Peter Berg‘s films are nothing but realistic. He’s typically a filmmaker who manages to stay invisible, often successfully trying his hand at different genres. His strengths, his eye for performances and grasp on tension, in particular, are never overt in his movies. He’s a director that can build and build pressure over an extended period and create a great sense of geography with some quick cutting, but again, his skills never draw your attention away from the story. To celebrate the release of Berg’s latest biopic, PATRIOTS DAY, we take a look back at the peaks of his career so far, from Lone Survivor to Deepwater Horizon.
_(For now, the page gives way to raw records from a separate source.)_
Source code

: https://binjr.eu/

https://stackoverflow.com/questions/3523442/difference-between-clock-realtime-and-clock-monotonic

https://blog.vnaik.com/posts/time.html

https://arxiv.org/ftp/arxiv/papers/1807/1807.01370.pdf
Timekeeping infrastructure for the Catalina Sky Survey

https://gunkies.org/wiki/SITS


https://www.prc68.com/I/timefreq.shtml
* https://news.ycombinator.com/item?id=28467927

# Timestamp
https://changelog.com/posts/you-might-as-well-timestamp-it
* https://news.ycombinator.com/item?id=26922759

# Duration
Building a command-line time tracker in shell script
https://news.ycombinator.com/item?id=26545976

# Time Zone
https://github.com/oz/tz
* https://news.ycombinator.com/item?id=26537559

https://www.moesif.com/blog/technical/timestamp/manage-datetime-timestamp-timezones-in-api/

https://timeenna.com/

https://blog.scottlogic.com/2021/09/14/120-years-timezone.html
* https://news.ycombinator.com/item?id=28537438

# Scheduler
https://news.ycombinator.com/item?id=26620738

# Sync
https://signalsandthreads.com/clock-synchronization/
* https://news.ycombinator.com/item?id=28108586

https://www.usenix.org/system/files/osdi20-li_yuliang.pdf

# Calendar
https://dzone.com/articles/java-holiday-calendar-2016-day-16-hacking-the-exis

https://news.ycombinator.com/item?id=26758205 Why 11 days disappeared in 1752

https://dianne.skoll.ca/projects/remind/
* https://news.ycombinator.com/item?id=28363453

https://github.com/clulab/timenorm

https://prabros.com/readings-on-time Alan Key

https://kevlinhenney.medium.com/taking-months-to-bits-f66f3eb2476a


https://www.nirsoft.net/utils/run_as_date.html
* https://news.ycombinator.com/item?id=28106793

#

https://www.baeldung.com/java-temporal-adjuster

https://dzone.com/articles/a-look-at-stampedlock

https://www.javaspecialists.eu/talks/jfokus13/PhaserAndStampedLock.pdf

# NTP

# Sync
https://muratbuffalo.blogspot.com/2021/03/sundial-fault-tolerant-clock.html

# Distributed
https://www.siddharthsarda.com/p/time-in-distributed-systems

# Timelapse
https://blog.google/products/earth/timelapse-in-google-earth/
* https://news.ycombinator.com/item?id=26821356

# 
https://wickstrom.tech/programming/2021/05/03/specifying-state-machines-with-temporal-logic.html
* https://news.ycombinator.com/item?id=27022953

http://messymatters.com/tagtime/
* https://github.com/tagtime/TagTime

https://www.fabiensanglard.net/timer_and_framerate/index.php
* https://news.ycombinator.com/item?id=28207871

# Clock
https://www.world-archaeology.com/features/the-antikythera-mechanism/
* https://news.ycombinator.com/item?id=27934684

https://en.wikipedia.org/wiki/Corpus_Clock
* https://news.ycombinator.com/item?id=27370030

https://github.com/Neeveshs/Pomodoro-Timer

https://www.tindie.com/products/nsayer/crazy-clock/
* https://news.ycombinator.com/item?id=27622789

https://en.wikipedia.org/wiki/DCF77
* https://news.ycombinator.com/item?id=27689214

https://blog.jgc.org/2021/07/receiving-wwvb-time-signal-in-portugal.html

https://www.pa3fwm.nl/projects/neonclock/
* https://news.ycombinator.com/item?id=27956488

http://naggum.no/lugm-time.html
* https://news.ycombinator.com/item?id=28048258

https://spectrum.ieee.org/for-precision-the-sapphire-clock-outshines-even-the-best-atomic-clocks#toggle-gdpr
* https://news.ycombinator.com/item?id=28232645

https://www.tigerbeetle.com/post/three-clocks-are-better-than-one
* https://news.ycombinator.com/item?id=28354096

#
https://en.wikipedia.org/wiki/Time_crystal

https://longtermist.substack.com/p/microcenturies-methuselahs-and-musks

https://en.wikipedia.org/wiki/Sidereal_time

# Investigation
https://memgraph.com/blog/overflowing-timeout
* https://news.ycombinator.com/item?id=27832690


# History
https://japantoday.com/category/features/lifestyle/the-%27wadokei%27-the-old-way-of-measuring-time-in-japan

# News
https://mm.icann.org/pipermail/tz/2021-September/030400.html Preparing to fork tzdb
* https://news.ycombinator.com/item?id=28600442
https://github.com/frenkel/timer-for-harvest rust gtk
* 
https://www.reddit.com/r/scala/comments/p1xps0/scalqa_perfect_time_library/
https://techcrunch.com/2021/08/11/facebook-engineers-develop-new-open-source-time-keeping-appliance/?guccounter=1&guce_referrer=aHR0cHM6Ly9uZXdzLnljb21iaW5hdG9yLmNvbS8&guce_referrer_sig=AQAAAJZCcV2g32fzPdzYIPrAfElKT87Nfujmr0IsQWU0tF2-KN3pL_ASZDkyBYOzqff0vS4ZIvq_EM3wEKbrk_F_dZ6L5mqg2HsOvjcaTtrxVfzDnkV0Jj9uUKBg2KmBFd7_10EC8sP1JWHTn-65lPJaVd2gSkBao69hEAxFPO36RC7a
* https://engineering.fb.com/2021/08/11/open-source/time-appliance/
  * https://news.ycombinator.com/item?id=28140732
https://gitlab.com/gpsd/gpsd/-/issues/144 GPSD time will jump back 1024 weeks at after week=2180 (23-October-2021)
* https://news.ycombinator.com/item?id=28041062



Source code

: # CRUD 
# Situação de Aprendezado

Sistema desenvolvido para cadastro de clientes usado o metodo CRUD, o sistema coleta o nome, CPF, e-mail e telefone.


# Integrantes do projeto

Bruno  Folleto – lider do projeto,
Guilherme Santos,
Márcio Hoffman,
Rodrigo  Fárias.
This true story inspired an exceptionally well-crafted movie. Lone Survivor is an admirable tribute to Navy SEALs Marcus Luttrell (Mark Wahlberg), Danny Dietz (Emile Hirsch), Matthew Axelson (Ben Foster), and Michael Murphy (Taylor Kitsch). Even without the incredible acting talent, who no doubt experienced a gruelling shoot, Berg’s depiction of their mission is a visceral experience, where every shot, broken bone, and moment of pain is shown. The scene where the Navy Seals argue about the goat herders remains a great, challenging scene, too, but once the mission goes wrong, Lone Survivor is a relentless and brutal experience. A two-hour, white-knuckle war film.[read review]
Friday Night Lights
Based on Buzz Bissinger‘s book of the same name, this film is up there with Berg’s most emotionally compelling works. The high school football drama embodies most of Berg’s greatest strengths, like establishing a sense of place. Very quickly Berg makes you feel like you know Odessa, Texas, and what Permian football means to this small town, which, though sometimes oppressive and somewhat troubled town, isn’t without beauty. Friday Night Lights concludes with so many grand, touching, and earned moments. Coach Gary Gaines’ (Billy Bob Thornton) final half-time speech makes you realise Mitchell and his team don’t really lose the state championship, as cheesy as that sounds. As far as half-time speeches go, it’s grade A. The speech is one of the many inspiring, heartfelt scenes from Berg’s powerful film.
Berg and Wahlberg team up for the second time on BP oil-spill biopic, Deepwater Horizon, which offers a typical brand of valour amid the man-made chaos. Much of the film is taken up with raw survival and high-pressure rescue operations, while Mike’s wife (Kate Hudson, a good, unaffected match for Wahlberg’s genial resilience) sweats it out over the phone or watching the news reports of the disaster. Its shining light, which is much to Berg’s credit, is that the film doesn’t get into any of the subsequent, horrendously slow BP cleanup efforts, or the full scope of the environmental impact. Berg sticks to the job at hand, imagining what it is was like to be there and to be the victim of deadly safety practices in the name of a good day on Wall Street.[read review]
The Kingdom is potentially one of the most overlooked Peter Berg films. The 2007 thriller split critics and audiences, but it’s arguably one of Berg’s most intense works. During the opening suicide bombing in Riyadh, the overwhelming sound of the explosions and the screams are horrifying. With Lone Survivor and The Kingdom, Berg doesn’t glamorise war. It’s ugly, messy, and chaotic. While seamlessly blending Arizona and Abu Dhabi, Berg also consistently builds tension and raises the stakes for an unrelenting third act, and a chilling ending. It’s also worth nothing Berg perhaps gets the most natural performance of Jamie Foxx‘s career. Like Wahlberg in Lone Survivor, Foxx is completely present and devoid of any tricks. None of the actors in Berg’s movies, especially in the true stories he tells, look like they’re simply playing dress up.
Patriots Day, Peter Berg’s latest thriller that tells the story of the 2013 Boston Marathon bombing and the ensuing manhunt that followed it, is a compelling, morally engrossing movie from a typically straightforward filmmaker. The film essentially takes a poignantly accurate view of the true accounts of those directly involved in the chaos, decision-making, or bureaucratic infighting that followed the bombing, which follows suit to many of Berg’s biopics. What sets this title apart from the rest, is not only the way the narrative truly celebrates the men on the ground who helped bring the bombers to justice, but also its recurring glimpses of something far more complicated than patriotism that ultimately lingers with you way after the film has finished.